The chapter began with the problem of overfitting, a universal phenomenon by which models with more parameters fit a sample better, even when the additional parameters are meaningless. Two common tools were introduced to address overfitting: regularizing priors and estimates of out-of-sample accuracy (WAIC and PSIS). Regularizing priors reduce overfitting during estimation, and WAIC and PSIS help estimate the degree of overfitting. Practical functions compare in the rethinking package were introduced to help analyze collections of models fit to the same data. If you are after causal estimates, then these tools will mislead you. So models must be designed through some other method, not selected on the basis of out-of-sample predictive accuracy. But any causal estimate will still overfit the sample. So you always have to worry about overfitting, measuring it with WAIC/PSIS and reducing it with regularization.
Place each answer inside the code chunk (grey box). The code chunks should contain a text response or a code that completes/answers the question or activity requested. Problems are labeled Easy (E), Medium (M), and Hard(H).
Finally, upon completion, name your final output .html file as: YourName_ANLY505-Year-Semester.html and publish the assignment to your R Pubs account and submit the link to Canvas. Each question is worth 5 points.
7E1. State the three motivating criteria that define information entropy. Try to express each in your own words.
# continuous. when we measure the uncertainty, we need to use continuous scale
# Increasing possible events' quantity.
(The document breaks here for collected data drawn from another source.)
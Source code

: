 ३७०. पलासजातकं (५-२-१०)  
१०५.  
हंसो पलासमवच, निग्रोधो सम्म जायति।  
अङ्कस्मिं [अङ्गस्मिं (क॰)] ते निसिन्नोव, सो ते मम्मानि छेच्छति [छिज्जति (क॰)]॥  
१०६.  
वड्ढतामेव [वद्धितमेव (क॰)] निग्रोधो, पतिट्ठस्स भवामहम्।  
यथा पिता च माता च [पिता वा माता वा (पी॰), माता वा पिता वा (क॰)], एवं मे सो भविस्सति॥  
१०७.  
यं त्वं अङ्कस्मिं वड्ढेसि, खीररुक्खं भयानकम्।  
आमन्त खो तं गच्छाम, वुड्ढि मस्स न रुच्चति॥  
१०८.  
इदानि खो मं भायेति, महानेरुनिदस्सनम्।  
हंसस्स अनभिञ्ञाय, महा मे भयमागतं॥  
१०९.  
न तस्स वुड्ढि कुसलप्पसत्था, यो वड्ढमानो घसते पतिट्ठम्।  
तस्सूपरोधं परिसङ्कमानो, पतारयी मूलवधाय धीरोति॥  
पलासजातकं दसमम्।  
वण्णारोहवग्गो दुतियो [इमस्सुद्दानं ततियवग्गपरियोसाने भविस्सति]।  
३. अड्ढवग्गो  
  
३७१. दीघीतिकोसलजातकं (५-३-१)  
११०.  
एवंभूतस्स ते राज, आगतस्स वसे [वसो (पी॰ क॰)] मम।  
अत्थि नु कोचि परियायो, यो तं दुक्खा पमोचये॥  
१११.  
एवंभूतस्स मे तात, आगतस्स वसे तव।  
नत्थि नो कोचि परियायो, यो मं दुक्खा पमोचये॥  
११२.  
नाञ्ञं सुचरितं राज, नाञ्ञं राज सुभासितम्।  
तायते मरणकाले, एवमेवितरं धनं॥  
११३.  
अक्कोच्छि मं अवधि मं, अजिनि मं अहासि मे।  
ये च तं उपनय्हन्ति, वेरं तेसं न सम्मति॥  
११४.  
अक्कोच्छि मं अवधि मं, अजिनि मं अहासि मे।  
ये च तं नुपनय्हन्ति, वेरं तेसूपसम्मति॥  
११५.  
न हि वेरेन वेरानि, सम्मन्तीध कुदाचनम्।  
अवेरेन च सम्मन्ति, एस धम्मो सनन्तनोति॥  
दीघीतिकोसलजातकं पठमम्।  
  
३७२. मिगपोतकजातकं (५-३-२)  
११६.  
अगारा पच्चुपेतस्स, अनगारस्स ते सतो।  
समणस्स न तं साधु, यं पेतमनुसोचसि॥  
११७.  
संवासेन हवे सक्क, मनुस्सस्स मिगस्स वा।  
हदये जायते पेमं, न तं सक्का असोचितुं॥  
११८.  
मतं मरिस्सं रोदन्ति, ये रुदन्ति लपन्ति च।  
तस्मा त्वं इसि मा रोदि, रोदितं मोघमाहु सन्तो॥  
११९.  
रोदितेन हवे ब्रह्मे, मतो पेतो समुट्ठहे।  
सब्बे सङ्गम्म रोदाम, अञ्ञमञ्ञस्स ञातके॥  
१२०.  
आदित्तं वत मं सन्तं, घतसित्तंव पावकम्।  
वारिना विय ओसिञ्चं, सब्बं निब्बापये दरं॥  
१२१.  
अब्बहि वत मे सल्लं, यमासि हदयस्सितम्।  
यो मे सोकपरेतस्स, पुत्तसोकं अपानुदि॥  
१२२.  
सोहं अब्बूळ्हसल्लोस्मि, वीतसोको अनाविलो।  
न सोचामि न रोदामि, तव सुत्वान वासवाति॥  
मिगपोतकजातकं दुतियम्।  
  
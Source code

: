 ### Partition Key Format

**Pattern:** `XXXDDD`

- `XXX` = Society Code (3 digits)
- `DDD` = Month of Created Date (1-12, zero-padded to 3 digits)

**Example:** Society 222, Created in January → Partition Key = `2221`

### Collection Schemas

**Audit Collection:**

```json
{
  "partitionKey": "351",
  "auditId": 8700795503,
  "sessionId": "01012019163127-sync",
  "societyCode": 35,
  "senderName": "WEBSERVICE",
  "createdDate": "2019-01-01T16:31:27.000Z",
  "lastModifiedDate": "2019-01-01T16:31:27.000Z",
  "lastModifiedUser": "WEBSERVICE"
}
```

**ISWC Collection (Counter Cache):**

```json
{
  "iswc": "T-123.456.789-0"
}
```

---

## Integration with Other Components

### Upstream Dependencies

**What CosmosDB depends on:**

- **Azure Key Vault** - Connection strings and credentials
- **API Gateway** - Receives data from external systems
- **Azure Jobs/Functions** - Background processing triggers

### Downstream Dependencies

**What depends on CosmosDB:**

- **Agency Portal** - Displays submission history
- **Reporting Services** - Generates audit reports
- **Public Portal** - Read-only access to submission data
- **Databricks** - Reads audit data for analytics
Uncertainty will increase when the number of outcome increase
# Additive. Events need to be additive
7E2. Suppose a coin is weighted such that, when it is tossed and lands on a table, it comes up heads 70% of the time. What is the entropy of this coin?
p <- c(0.7,0.3)
(H <- -sum(p*log(p)))
## [1] 0.6108643
# the entropy of this coin is 0.6108643
7E3. Suppose a four-sided die is loaded such that, when tossed onto a table, it shows “1” 20%, “2” 25%, “3” 25%, and “4” 30% of the time. What is the entropy of this die?
p <- ( c(0.2,0.25,0.25,0.3))
(H <- -sum(p*log(p)))
## [1] 1.376227
# the entropy of this die is 1.376227
7E4. Suppose another four-sided die is loaded such that it never shows “4”. The other three sides show equally often. What is the entropy of this die?
p <- c(1/3,1/3,1/3)
(H <- -sum(p*log(p)))
## [1] 1.098612
# the entropy is 1.098613
7M1. Write down and compare the definitions of AIC and WAIC. Which of these criteria is most general? Which assumptions are required to transform the more general criterion into a less general one?
# AIC: Akaike Information Criterion. AIC = Dtrain +2k(k is parameter count and D is in sample training deviance)
# WAIC: Widely Applicable Information Criterion. WAIC = -2(lppd - penalty_termWAIC), it's popular than AIC
# If transform WAIC to AIC, we'll assume that posterior distribution is Gaussian
7M2. Explain the difference between model selection and model comparison. What information is lost under model selection?
# model selection: model with lowest information criterion value and to discard all other models that have higher values. It will lose the information relative model accuracy
# Model comparison: use multiple models in pridiction and explain. It doesn't lose any information
7M3. When comparing models with an information criterion, why must all models be fit to exactly the same observations? What would happen to the information criterion values, if the models were fit to different numbers of observations? Perform some experiments, if you are not sure.
# if the model does not fit to exactly the same observations, there will be higher deviance, which will cause less accuracy. Information criterion will decrease with more different numbers of observations.
7M4. What happens to the effective number of parameters, as measured by PSIS or WAIC, as a prior becomes more concentrated? Why? Perform some experiments, if you are not sure.
# As for WAIC, the more concentrated priors, the log-likelihood will be more concentrated and the variance will decrease.
# the PSIS will not be affected since it use single data point
7M5. Provide an informal explanation of why informative priors reduce overfitting.
# Information prior help to reduce overfitting since it constrain the flexibility of the model
7M6. Provide an informal explanation of why overly informative priors result in underfitting.
# the overly informative prior will limit the model to a large extend and will affect how sample data work.